Take every line from the material that has the word "read" in it.
RECORDS FOR THIS EXERCISE Block Start
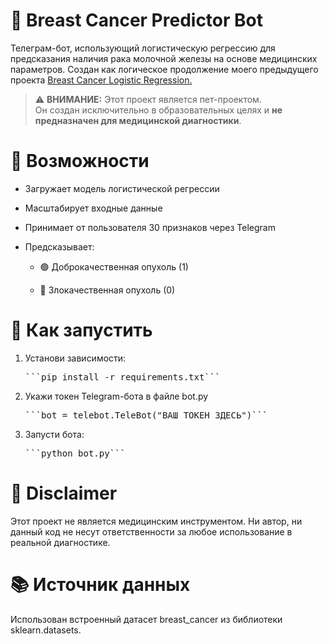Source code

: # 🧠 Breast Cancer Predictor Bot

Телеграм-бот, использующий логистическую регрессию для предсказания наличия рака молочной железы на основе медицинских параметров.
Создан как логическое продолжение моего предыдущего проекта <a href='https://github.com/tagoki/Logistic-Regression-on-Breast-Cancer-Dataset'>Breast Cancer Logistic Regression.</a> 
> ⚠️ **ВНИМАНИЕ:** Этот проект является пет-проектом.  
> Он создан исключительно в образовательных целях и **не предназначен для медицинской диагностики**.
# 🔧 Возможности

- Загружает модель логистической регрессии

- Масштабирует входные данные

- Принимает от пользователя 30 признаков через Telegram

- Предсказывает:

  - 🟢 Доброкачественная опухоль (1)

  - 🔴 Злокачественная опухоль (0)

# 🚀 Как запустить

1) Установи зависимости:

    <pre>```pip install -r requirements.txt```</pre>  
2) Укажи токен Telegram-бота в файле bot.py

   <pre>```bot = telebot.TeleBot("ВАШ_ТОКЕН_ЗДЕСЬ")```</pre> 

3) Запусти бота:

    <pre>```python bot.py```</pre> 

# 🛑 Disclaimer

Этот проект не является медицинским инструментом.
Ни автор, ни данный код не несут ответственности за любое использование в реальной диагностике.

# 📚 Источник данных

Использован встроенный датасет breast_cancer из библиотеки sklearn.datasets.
RECORDS FOR THIS EXERCISE Block End
RECORDS FOR THIS EXERCISE Block Start
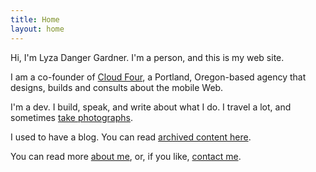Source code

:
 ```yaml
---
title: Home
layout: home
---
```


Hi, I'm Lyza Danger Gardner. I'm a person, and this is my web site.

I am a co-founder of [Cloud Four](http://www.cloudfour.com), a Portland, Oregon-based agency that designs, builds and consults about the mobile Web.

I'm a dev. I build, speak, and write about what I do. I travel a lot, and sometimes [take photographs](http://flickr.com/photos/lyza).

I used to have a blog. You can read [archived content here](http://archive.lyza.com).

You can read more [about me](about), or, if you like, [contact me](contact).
RECORDS FOR THIS EXERCISE Block End
RECORDS FOR THIS EXERCISE Block Start
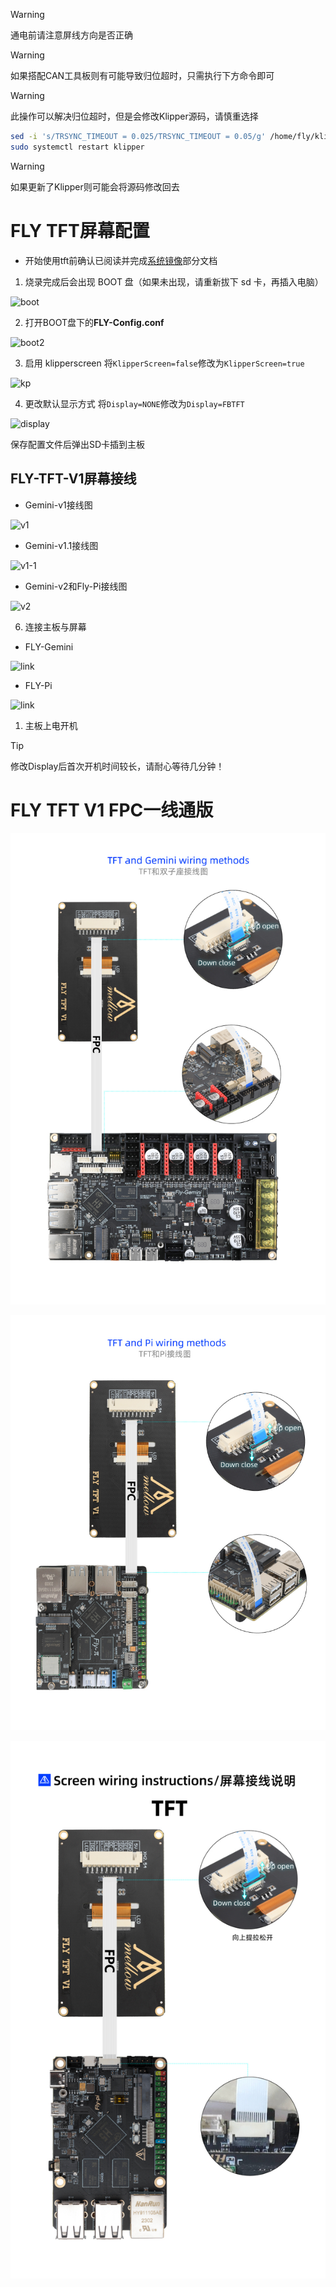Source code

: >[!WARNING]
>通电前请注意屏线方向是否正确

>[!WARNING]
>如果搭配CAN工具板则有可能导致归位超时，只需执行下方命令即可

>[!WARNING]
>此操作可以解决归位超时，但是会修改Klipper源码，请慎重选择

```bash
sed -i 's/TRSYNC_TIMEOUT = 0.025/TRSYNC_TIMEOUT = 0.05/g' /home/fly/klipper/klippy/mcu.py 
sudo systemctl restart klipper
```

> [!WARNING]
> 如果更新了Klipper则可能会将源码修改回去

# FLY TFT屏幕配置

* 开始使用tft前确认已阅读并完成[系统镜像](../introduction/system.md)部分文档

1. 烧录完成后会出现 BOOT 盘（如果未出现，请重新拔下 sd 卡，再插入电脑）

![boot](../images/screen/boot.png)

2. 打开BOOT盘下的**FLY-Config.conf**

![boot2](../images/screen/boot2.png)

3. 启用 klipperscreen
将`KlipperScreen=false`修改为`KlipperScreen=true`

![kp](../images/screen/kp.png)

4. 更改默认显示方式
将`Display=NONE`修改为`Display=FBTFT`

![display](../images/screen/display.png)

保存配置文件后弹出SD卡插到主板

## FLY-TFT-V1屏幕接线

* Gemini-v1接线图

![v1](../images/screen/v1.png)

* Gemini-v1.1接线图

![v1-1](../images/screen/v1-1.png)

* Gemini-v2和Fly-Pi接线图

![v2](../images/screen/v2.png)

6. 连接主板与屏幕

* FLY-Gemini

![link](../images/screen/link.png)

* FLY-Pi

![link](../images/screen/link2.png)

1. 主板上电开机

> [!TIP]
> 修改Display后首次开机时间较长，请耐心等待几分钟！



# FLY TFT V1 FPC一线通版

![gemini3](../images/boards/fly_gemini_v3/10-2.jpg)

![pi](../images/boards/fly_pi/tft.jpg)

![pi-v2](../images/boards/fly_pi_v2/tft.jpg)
RECORDS FOR THIS EXERCISE Block End
- **ANSWER**:
I used to have a blog. You can read [archived content here](http://archive.lyza.com).
You can read more [about me](about), or, if you like, [contact me](contact).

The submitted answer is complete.